Le conseil de prud’hommes a déclaré les actions en substitution du syndicat irrecevables en ce que l’information donnée aux salariés de l'action engagée en leur faveur est intervenue postérieurement à l'introduction de l'instance.
L’article L.1251-59 du Code du travail énonce que « Les organisations syndicales représentatives peuvent exercer en justice toutes les actions résultant de l'application du présent chapitre en faveur d'un salarié sans avoir à justifier d'un mandat de l'intéressé. ».
Les syndicats peuvent donc agir à la place des salariés et ceci sans mandat pour ce qui concerne précisément les travailleurs ayant conclu un contrat de travail avec une entreprise de travail temporaire.
L’article poursuit : « Le salarié est averti dans des conditions déterminées par voie réglementaire et ne doit pas s'y être opposé dans un délai de quinze jours à compter de la date à laquelle l'organisation syndicale lui a notifié son intention.
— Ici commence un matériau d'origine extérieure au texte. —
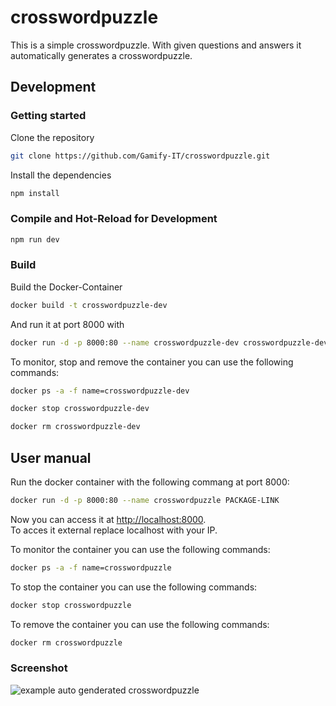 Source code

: # crosswordpuzzle

This is a simple crosswordpuzzle. With given questions and answers it automatically generates a crosswordpuzzle.  

## Development

### Getting started

Clone the repository  
```sh
git clone https://github.com/Gamify-IT/crosswordpuzzle.git
```

Install the dependencies  
```sh
npm install
```

### Compile and Hot-Reload for Development

```sh
npm run dev
```

### Build

Build the Docker-Container
```sh
docker build -t crosswordpuzzle-dev
```
And run it at port 8000 with
```sh
docker run -d -p 8000:80 --name crosswordpuzzle-dev crosswordpuzzle-dev
```

To monitor, stop and remove the container you can use the following commands:
```sh
docker ps -a -f name=crosswordpuzzle-dev
```
```sh
docker stop crosswordpuzzle-dev
```
```sh
docker rm crosswordpuzzle-dev
```

## User manual

Run the docker container with the following commang at port 8000:
```sh
docker run -d -p 8000:80 --name crosswordpuzzle PACKAGE-LINK
```
Now you can access it at [http://localhost:8000](http://localhost:8000).  
To acces it external replace localhost with your IP.  

To monitor the container you can use the following commands:
```sh
docker ps -a -f name=crosswordpuzzle
```
To stop the container you can use the following commands:
```sh
docker stop crosswordpuzzle
```
To remove the container you can use the following commands:
```sh
docker rm crosswordpuzzle
```

### Screenshot

![example auto genderated crosswordpuzzle](screenshots/screenshot-1.png "auto genderated crosswordpuzzle") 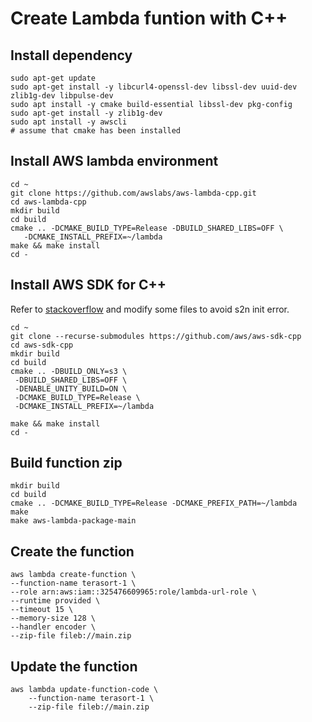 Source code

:# Create Lambda funtion with C++
## Install dependency
```
sudo apt-get update
sudo apt-get install -y libcurl4-openssl-dev libssl-dev uuid-dev zlib1g-dev libpulse-dev
sudo apt install -y cmake build-essential libssl-dev pkg-config
sudo apt-get install -y zlib1g-dev
sudo apt install -y awscli
# assume that cmake has been installed
```
## Install AWS lambda environment
```
cd ~
git clone https://github.com/awslabs/aws-lambda-cpp.git
cd aws-lambda-cpp
mkdir build
cd build
cmake .. -DCMAKE_BUILD_TYPE=Release -DBUILD_SHARED_LIBS=OFF \
   -DCMAKE_INSTALL_PREFIX=~/lambda
make && make install
cd -
```
## Install AWS SDK for C++
Refer to [stackoverflow](https://stackoverflow.com/questions/74516483/aws-c-lambda-segmentation-fault/74611780#74611780) and modify some files to
avoid s2n init error.
```
cd ~
git clone --recurse-submodules https://github.com/aws/aws-sdk-cpp
cd aws-sdk-cpp
mkdir build
cd build
cmake .. -DBUILD_ONLY=s3 \
 -DBUILD_SHARED_LIBS=OFF \
 -DENABLE_UNITY_BUILD=ON \
 -DCMAKE_BUILD_TYPE=Release \
 -DCMAKE_INSTALL_PREFIX=~/lambda

make && make install
cd -
```
## Build function zip
```
mkdir build
cd build
cmake .. -DCMAKE_BUILD_TYPE=Release -DCMAKE_PREFIX_PATH=~/lambda
make
make aws-lambda-package-main
```

## Create the function
```
aws lambda create-function \
--function-name terasort-1 \
--role arn:aws:iam::325476609965:role/lambda-url-role \
--runtime provided \
--timeout 15 \
--memory-size 128 \
--handler encoder \
--zip-file fileb://main.zip
```

## Update the function
```
aws lambda update-function-code \
    --function-name terasort-1 \
    --zip-file fileb://main.zip
```

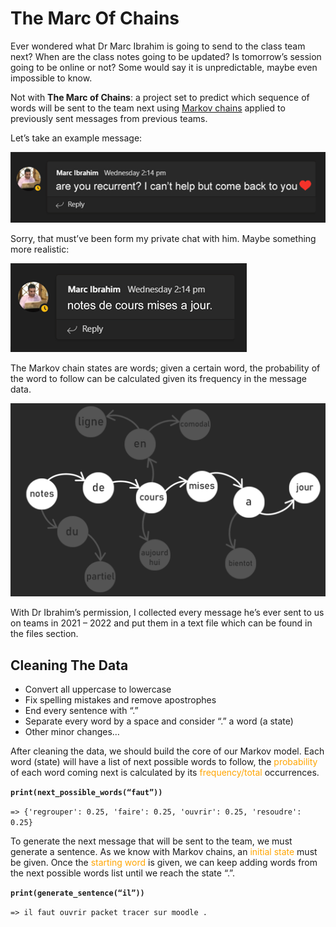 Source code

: # The Marc Of Chains
Ever wondered what Dr Marc Ibrahim is going to send to the class team next? When are the class notes going to be updated? Is tomorrow’s session going to be online or not? Some would say it is unpredictable, maybe even impossible to know.

Not with **The Marc of Chains**: a project set to predict which sequence of words will be sent to the team next using [Markov chains](https://en.wikipedia.org/wiki/Markov_chain#:~:text=A%20Markov%20chain%20or%20Markov,the%20state%20of%20affairs%20now.%22) applied to previously sent messages from previous teams.

Let’s take an example message:

![Are you reccurrent?](https://raw.githubusercontent.com/lebenebou/MarcOfChains/main/pictures/recurrent_joke.png)

Sorry, that must’ve been form my private chat with him. Maybe something more realistic:

![Notes de cours](https://raw.githubusercontent.com/lebenebou/MarcOfChains/main/pictures/notes_de_cours.png)

The Markov chain states are words; given a certain word, the probability of the word to follow can be calculated given its frequency in the message data.

![Word Sequence](https://raw.githubusercontent.com/lebenebou/MarcOfChains/main/pictures/word_sequence.png)

With Dr Ibrahim’s permission, I collected every message he’s ever sent to us on teams in 2021 – 2022 and put them in a text file which can be found in the files section.

## Cleaning The Data

- Convert all uppercase to lowercase
- Fix spelling mistakes and remove apostrophes
- End every sentence with “.”
- Separate every word by a space and consider “.” a word (a state)
- Other minor changes…

After cleaning the data, we should build the core of our Markov model. Each word (state) will have a list of next possible words to follow, the <span style="color: orange;">probability</span> of each word coming next is calculated by its <span style="color: orange">frequency/total</span> occurrences.

**```print(next_possible_words(“faut”))```**

```=> {'regrouper': 0.25, 'faire': 0.25, 'ouvrir': 0.25, 'resoudre': 0.25}```

To generate the next message that will be sent to the team, we must generate a sentence. As we know with Markov chains, an <span style="color: orange;">initial state</span> must be given. Once the <span style="color: orange;">starting word</span> is given, we can keep adding words from the next possible words list until we reach the state “.”.

**```print(generate_sentence(“il”))```**

```=> il faut ouvrir packet tracer sur moodle .``` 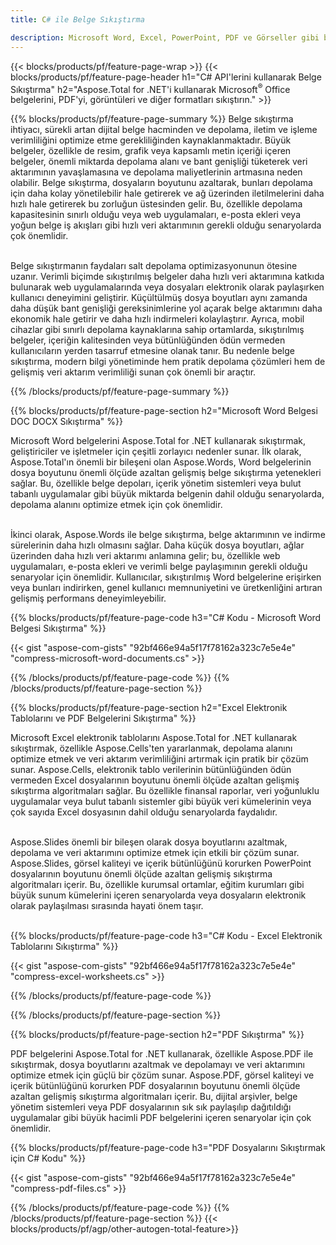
 ```yaml
---
title: C# ile Belge Sıkıştırma

description: Microsoft Word, Excel, PowerPoint, PDF ve Görseller gibi belgeleri C# uygulamanız aracılığıyla sıkıştırarak boyutu azaltın. Sıkıştırma sonucunu çevrimiçi olarak test edin.
---
```


{{< blocks/products/pf/feature-page-wrap >}}
{{< blocks/products/pf/feature-page-header h1="C# API'lerini kullanarak Belge Sıkıştırma" h2="Aspose.Total for .NET'i kullanarak Microsoft<sup>&reg;</sup> Office belgelerini, PDF'yi, görüntüleri ve diğer formatları sıkıştırın." >}}

{{% blocks/products/pf/feature-page-summary %}}
Belge sıkıştırma ihtiyacı, sürekli artan dijital belge hacminden ve depolama, iletim ve işleme verimliliğini optimize etme gerekliliğinden kaynaklanmaktadır. Büyük belgeler, özellikle de resim, grafik veya kapsamlı metin içeriği içeren belgeler, önemli miktarda depolama alanı ve bant genişliği tüketerek veri aktarımının yavaşlamasına ve depolama maliyetlerinin artmasına neden olabilir. Belge sıkıştırma, dosyaların boyutunu azaltarak, bunları depolama için daha kolay yönetilebilir hale getirerek ve ağ üzerinden iletilmelerini daha hızlı hale getirerek bu zorluğun üstesinden gelir. Bu, özellikle depolama kapasitesinin sınırlı olduğu veya web uygulamaları, e-posta ekleri veya yoğun belge iş akışları gibi hızlı veri aktarımının gerekli olduğu senaryolarda çok önemlidir.
<br /> <br />

Belge sıkıştırmanın faydaları salt depolama optimizasyonunun ötesine uzanır. Verimli biçimde sıkıştırılmış belgeler daha hızlı veri aktarımına katkıda bulunarak web uygulamalarında veya dosyaları elektronik olarak paylaşırken kullanıcı deneyimini geliştirir. Küçültülmüş dosya boyutları aynı zamanda daha düşük bant genişliği gereksinimlerine yol açarak belge aktarımını daha ekonomik hale getirir ve daha hızlı indirmeleri kolaylaştırır. Ayrıca, mobil cihazlar gibi sınırlı depolama kaynaklarına sahip ortamlarda, sıkıştırılmış belgeler, içeriğin kalitesinden veya bütünlüğünden ödün vermeden kullanıcıların yerden tasarruf etmesine olanak tanır. Bu nedenle belge sıkıştırma, modern bilgi yönetiminde hem pratik depolama çözümleri hem de gelişmiş veri aktarım verimliliği sunan çok önemli bir araçtır.

{{% /blocks/products/pf/feature-page-summary  %}}

{{% blocks/products/pf/feature-page-section  h2="Microsoft Word Belgesi DOC DOCX Sıkıştırma" %}}

Microsoft Word belgelerini Aspose.Total for .NET kullanarak sıkıştırmak, geliştiriciler ve işletmeler için çeşitli zorlayıcı nedenler sunar. İlk olarak, Aspose.Total'ın önemli bir bileşeni olan Aspose.Words, Word belgelerinin dosya boyutunu önemli ölçüde azaltan gelişmiş belge sıkıştırma yetenekleri sağlar. Bu, özellikle belge depoları, içerik yönetim sistemleri veya bulut tabanlı uygulamalar gibi büyük miktarda belgenin dahil olduğu senaryolarda, depolama alanını optimize etmek için çok önemlidir.<br /><br />

İkinci olarak, Aspose.Words ile belge sıkıştırma, belge aktarımının ve indirme sürelerinin daha hızlı olmasını sağlar. Daha küçük dosya boyutları, ağlar üzerinden daha hızlı veri aktarımı anlamına gelir; bu, özellikle web uygulamaları, e-posta ekleri ve verimli belge paylaşımının gerekli olduğu senaryolar için önemlidir. Kullanıcılar, sıkıştırılmış Word belgelerine erişirken veya bunları indirirken, genel kullanıcı memnuniyetini ve üretkenliğini artıran gelişmiş performans deneyimleyebilir.

{{% blocks/products/pf/feature-page-code h3="C# Kodu - Microsoft Word Belgesi Sıkıştırma" %}}

{{< gist "aspose-com-gists" "92bf466e94a5f17f78162a323c7e5e4e" "compress-microsoft-word-documents.cs" >}}

{{% /blocks/products/pf/feature-page-code  %}}
{{% /blocks/products/pf/feature-page-section %}}

{{% blocks/products/pf/feature-page-section  h2="Excel Elektronik Tablolarını ve PDF Belgelerini Sıkıştırma" %}}

Microsoft Excel elektronik tablolarını Aspose.Total for .NET kullanarak sıkıştırmak, özellikle Aspose.Cells'ten yararlanmak, depolama alanını optimize etmek ve veri aktarım verimliliğini artırmak için pratik bir çözüm sunar. Aspose.Cells, elektronik tablo verilerinin bütünlüğünden ödün vermeden Excel dosyalarının boyutunu önemli ölçüde azaltan gelişmiş sıkıştırma algoritmaları sağlar. Bu özellikle finansal raporlar, veri yoğunluklu uygulamalar veya bulut tabanlı sistemler gibi büyük veri kümelerinin veya çok sayıda Excel dosyasının dahil olduğu senaryolarda faydalıdır.<br /><br />

Aspose.Slides önemli bir bileşen olarak dosya boyutlarını azaltmak, depolama ve veri aktarımını optimize etmek için etkili bir çözüm sunar. Aspose.Slides, görsel kaliteyi ve içerik bütünlüğünü korurken PowerPoint dosyalarının boyutunu önemli ölçüde azaltan gelişmiş sıkıştırma algoritmaları içerir. Bu, özellikle kurumsal ortamlar, eğitim kurumları gibi büyük sunum kümelerini içeren senaryolarda veya dosyaların elektronik olarak paylaşılması sırasında hayati önem taşır.<br /><br />

{{% blocks/products/pf/feature-page-code h3="C# Kodu - Excel Elektronik Tablolarını Sıkıştırma" %}}

{{< gist "aspose-com-gists" "92bf466e94a5f17f78162a323c7e5e4e" "compress-excel-worksheets.cs" >}}

{{% /blocks/products/pf/feature-page-code  %}}

{{% /blocks/products/pf/feature-page-section %}}

{{% blocks/products/pf/feature-page-section  h2="PDF Sıkıştırma" %}}

PDF belgelerini Aspose.Total for .NET kullanarak, özellikle Aspose.PDF ile sıkıştırmak, dosya boyutlarını azaltmak ve depolamayı ve veri aktarımını optimize etmek için güçlü bir çözüm sunar. Aspose.PDF, görsel kaliteyi ve içerik bütünlüğünü korurken PDF dosyalarının boyutunu önemli ölçüde azaltan gelişmiş sıkıştırma algoritmaları içerir. Bu, dijital arşivler, belge yönetim sistemleri veya PDF dosyalarının sık sık paylaşılıp dağıtıldığı uygulamalar gibi büyük hacimli PDF belgelerini içeren senaryolar için çok önemlidir. 

{{% blocks/products/pf/feature-page-code h3="PDF Dosyalarını Sıkıştırmak için C# Kodu" %}}

{{< gist "aspose-com-gists" "92bf466e94a5f17f78162a323c7e5e4e" "compress-pdf-files.cs" >}}

{{% /blocks/products/pf/feature-page-code  %}}
{{% /blocks/products/pf/feature-page-section %}}
{{< blocks/products/pf/agp/other-autogen-total-feature>}}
Le salarié peut toujours intervenir à l'instance engagée par le syndicat et y mettre un terme à tout moment. »
Cette partie de l’article énumère les conditions dites substantielles pour que le syndicat puisse agir à la place et pour le compte d’un travailleur, sans que celui-ci lui ait donné mandat.
L’article D.1251-32 du Code du travail énonce plus précisément le contenu obligatoire de l’avertissement adressé au salarié par le syndicat : « L'organisation syndicale qui exerce une action en justice en faveur d'un salarié, en application du deuxième alinéa de l'article L. 1251-59, avertit ce dernier par lettre recommandée avec avis de réception.
La lettre indique la nature et l'objet de l'action envisagée par l'organisation syndicale représentative.
Elle mentionne en outre :
1° Que l'action est conduite par l'organisation syndicale qui peut exercer elle-même les voies de recours contre le jugement ;
2° Que le salarié peut, à tout moment, intervenir dans l'instance engagée par l'organisation syndicale ou mettre un terme à cette action ;
3° Que le salarié peut faire connaître à l'organisation syndicale son opposition à l'action envisagée dans un délai de quinze jours à compter de la date de réception. »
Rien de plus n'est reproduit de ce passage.